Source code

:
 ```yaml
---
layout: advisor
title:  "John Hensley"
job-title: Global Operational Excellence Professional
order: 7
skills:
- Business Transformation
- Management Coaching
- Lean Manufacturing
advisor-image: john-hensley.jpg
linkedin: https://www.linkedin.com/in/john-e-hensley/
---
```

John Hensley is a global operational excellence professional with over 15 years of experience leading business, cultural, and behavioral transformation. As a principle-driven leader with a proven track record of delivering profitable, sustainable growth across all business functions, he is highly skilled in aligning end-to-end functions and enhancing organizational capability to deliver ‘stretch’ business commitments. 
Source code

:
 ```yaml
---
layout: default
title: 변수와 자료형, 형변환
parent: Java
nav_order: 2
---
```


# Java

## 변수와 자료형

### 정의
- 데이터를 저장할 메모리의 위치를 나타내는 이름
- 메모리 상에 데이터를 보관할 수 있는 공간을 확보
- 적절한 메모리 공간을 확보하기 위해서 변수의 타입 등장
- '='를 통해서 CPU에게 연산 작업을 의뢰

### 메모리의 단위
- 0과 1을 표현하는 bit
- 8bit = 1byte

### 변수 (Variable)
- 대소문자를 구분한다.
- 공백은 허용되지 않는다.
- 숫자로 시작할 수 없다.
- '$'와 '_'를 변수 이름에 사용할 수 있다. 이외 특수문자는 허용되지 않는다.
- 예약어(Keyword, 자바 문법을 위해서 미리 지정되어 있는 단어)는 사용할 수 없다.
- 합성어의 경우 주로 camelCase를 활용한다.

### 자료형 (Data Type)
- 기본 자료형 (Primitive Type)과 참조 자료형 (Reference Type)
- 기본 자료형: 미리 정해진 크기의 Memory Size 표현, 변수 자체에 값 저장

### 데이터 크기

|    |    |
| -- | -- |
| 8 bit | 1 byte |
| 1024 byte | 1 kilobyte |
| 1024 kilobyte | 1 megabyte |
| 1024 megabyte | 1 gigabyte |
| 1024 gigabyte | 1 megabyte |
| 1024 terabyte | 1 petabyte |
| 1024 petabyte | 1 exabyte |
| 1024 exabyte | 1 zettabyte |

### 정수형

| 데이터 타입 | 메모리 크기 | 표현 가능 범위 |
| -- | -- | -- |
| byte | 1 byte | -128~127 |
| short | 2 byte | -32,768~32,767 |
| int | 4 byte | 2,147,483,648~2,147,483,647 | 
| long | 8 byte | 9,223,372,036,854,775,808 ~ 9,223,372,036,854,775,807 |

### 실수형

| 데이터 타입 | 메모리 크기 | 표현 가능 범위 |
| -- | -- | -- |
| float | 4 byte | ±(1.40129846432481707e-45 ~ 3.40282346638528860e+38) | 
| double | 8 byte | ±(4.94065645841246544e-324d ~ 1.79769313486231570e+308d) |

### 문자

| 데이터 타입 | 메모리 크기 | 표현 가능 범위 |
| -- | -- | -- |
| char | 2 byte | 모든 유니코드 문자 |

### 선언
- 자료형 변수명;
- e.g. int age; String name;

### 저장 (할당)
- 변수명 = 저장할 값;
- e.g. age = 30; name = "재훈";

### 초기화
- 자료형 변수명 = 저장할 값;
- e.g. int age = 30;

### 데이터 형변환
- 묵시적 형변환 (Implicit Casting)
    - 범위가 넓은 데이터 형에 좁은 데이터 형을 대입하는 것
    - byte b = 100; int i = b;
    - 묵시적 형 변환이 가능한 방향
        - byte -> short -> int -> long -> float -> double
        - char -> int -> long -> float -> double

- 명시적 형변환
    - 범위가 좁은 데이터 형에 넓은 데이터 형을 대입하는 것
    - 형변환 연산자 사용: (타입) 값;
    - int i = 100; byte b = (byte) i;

----

Brief:
The requested lines run from the one with "- e.g. int age = 30;" through the last line of the records. Return them exactly.

Output of the exercise:
- e.g. int age = 30;

### 데이터 형변환
- 묵시적 형변환 (Implicit Casting)
    - 범위가 넓은 데이터 형에 좁은 데이터 형을 대입하는 것
    - byte b = 100; int i = b;
    - 묵시적 형 변환이 가능한 방향
        - byte -> short -> int -> long -> float -> double
        - char -> int -> long -> float -> double

- 명시적 형변환
    - 범위가 좁은 데이터 형에 넓은 데이터 형을 대입하는 것
    - 형변환 연산자 사용: (타입) 값;
    - int i = 100; byte b = (byte) i;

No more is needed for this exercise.